_WHAT THE TASK ASKS_: Transcribe the data that follows in full. Leave out the pictures.
(DATA FOR THIS EXERCISE)
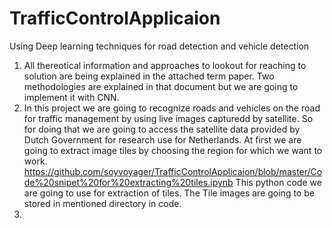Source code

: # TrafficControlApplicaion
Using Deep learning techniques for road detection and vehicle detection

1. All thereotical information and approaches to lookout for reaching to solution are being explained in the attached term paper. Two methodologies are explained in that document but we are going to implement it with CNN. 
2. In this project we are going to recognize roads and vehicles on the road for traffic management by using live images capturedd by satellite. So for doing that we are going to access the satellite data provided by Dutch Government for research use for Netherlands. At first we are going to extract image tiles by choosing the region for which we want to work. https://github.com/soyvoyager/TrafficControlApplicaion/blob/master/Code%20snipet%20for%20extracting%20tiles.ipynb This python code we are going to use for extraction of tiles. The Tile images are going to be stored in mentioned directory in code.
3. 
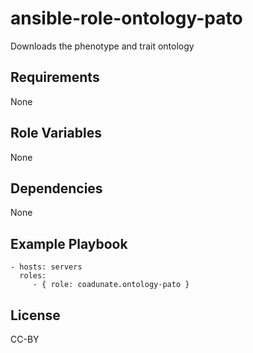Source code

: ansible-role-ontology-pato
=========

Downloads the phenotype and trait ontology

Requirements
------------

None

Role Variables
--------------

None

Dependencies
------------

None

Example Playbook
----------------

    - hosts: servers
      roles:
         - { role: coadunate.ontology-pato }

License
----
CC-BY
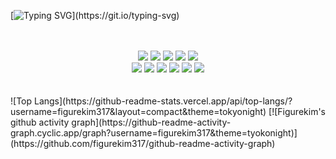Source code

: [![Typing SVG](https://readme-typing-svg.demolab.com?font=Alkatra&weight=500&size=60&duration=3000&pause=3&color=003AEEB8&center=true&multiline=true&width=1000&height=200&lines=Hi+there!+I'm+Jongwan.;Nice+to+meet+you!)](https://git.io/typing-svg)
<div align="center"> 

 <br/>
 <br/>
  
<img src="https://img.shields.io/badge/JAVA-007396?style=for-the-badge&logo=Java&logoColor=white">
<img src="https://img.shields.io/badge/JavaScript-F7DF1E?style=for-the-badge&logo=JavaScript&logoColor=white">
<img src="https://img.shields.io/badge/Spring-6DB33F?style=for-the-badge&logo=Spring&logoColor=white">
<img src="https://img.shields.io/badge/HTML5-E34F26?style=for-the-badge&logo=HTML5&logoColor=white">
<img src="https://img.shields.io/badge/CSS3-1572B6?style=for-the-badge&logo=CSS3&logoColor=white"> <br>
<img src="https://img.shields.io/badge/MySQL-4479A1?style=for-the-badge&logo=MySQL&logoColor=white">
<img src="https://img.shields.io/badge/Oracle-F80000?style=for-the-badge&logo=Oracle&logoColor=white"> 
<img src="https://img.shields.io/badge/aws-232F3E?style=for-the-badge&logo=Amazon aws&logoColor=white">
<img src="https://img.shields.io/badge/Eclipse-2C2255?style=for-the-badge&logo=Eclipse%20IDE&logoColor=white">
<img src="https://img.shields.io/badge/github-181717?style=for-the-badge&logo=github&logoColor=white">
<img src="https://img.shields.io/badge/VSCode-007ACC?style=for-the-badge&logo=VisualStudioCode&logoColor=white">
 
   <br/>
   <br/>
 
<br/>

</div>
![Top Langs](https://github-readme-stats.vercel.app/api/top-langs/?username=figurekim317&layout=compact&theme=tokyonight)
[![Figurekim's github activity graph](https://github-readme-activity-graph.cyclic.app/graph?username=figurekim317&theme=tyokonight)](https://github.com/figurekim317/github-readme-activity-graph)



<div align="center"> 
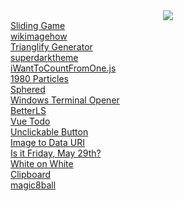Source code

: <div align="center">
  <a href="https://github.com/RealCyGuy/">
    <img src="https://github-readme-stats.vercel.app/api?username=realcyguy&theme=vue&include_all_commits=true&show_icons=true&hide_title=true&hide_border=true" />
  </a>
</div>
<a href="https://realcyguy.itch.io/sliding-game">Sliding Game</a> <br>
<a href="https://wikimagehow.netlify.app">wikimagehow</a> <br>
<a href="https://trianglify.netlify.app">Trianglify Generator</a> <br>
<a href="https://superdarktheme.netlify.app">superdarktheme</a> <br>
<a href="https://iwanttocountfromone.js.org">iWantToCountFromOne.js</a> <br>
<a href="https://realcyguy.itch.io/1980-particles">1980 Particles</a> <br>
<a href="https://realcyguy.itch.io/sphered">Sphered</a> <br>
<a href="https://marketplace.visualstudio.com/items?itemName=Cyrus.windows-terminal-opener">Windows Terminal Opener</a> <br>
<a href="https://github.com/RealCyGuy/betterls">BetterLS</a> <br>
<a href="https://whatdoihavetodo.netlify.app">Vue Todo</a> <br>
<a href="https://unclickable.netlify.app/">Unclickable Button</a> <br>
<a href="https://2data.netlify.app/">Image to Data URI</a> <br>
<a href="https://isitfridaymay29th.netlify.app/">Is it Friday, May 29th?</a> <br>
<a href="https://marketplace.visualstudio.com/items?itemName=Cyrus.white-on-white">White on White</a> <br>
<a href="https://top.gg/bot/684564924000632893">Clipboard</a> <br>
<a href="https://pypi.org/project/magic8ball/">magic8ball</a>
(End DATA FOR THIS EXERCISE)
_RESPONSE TO THIS TASK_:
Source code

: # TrafficControlApplicaion
Using Deep learning techniques for road detection and vehicle detection

1. All thereotical information and approaches to lookout for reaching to solution are being explained in the attached term paper. Two methodologies are explained in that document but we are going to implement it with CNN. 
2. In this project we are going to recognize roads and vehicles on the road for traffic management by using live images capturedd by satellite. So for doing that we are going to access the satellite data provided by Dutch Government for research use for Netherlands. At first we are going to extract image tiles by choosing the region for which we want to work. https://github.com/soyvoyager/TrafficControlApplicaion/blob/master/Code%20snipet%20for%20extracting%20tiles.ipynb This python code we are going to use for extraction of tiles. The Tile images are going to be stored in mentioned directory in code.
3. 
Source code

: ansible-role-ontology-pato
=========

Downloads the phenotype and trait ontology

Requirements
------------

None

Role Variables
--------------

None

Dependencies
------------

None

Example Playbook
----------------

    - hosts: servers
      roles:
         - { role: coadunate.ontology-pato }

License
----
CC-BY
Source code

: [![Typing SVG](https://readme-typing-svg.demolab.com?font=Alkatra&weight=500&size=60&duration=3000&pause=3&color=003AEEB8&center=true&multiline=true&width=1000&height=200&lines=Hi+there!+I'm+Jongwan.;Nice+to+meet+you!)](https://git.io/typing-svg)
<div align="center"> 

 <br/>
 <br/>
  
<img src="https://img.shields.io/badge/JAVA-007396?style=for-the-badge&logo=Java&logoColor=white">
<img src="https://img.shields.io/badge/JavaScript-F7DF1E?style=for-the-badge&logo=JavaScript&logoColor=white">
<img src="https://img.shields.io/badge/Spring-6DB33F?style=for-the-badge&logo=Spring&logoColor=white">
<img src="https://img.shields.io/badge/HTML5-E34F26?style=for-the-badge&logo=HTML5&logoColor=white">
<img src="https://img.shields.io/badge/CSS3-1572B6?style=for-the-badge&logo=CSS3&logoColor=white"> <br>
<img src="https://img.shields.io/badge/MySQL-4479A1?style=for-the-badge&logo=MySQL&logoColor=white">
<img src="https://img.shields.io/badge/Oracle-F80000?style=for-the-badge&logo=Oracle&logoColor=white"> 
<img src="https://img.shields.io/badge/aws-232F3E?style=for-the-badge&logo=Amazon aws&logoColor=white">
<img src="https://img.shields.io/badge/Eclipse-2C2255?style=for-the-badge&logo=Eclipse%20IDE&logoColor=white">
<img src="https://img.shields.io/badge/github-181717?style=for-the-badge&logo=github&logoColor=white">
<img src="https://img.shields.io/badge/VSCode-007ACC?style=for-the-badge&logo=VisualStudioCode&logoColor=white">
 
   <br/>
   <br/>
 
<br/>

</div>
![Top Langs](https://github-readme-stats.vercel.app/api/top-langs/?username=figurekim317&layout=compact&theme=tokyonight)
[![Figurekim's github activity graph](https://github-readme-activity-graph.cyclic.app/graph?username=figurekim317&theme=tyokonight)](https://github.com/figurekim317/github-readme-activity-graph)



<div align="center"> 
Source code

: <div align="center">
  <a href="https://github.com/RealCyGuy/">
    <img src="https://github-readme-stats.vercel.app/api?username=realcyguy&theme=vue&include_all_commits=true&show_icons=true&hide_title=true&hide_border=true" />
  </a>
</div>
<a href="https://realcyguy.itch.io/sliding-game">Sliding Game</a> <br>
<a href="https://wikimagehow.netlify.app">wikimagehow</a> <br>
<a href="https://trianglify.netlify.app">Trianglify Generator</a> <br>
<a href="https://superdarktheme.netlify.app">superdarktheme</a> <br>
<a href="https://iwanttocountfromone.js.org">iWantToCountFromOne.js</a> <br>
<a href="https://realcyguy.itch.io/1980-particles">1980 Particles</a> <br>
<a href="https://realcyguy.itch.io/sphered">Sphered</a> <br>
<a href="https://marketplace.visualstudio.com/items?itemName=Cyrus.windows-terminal-opener">Windows Terminal Opener</a> <br>
<a href="https://github.com/RealCyGuy/betterls">BetterLS</a> <br>
<a href="https://whatdoihavetodo.netlify.app">Vue Todo</a> <br>
<a href="https://unclickable.netlify.app/">Unclickable Button</a> <br>
<a href="https://2data.netlify.app/">Image to Data URI</a> <br>
<a href="https://isitfridaymay29th.netlify.app/">Is it Friday, May 29th?</a> <br>
<a href="https://marketplace.visualstudio.com/items?itemName=Cyrus.white-on-white">White on White</a> <br>
<a href="https://top.gg/bot/684564924000632893">Clipboard</a> <br>
<a href="https://pypi.org/project/magic8ball/">magic8ball</a>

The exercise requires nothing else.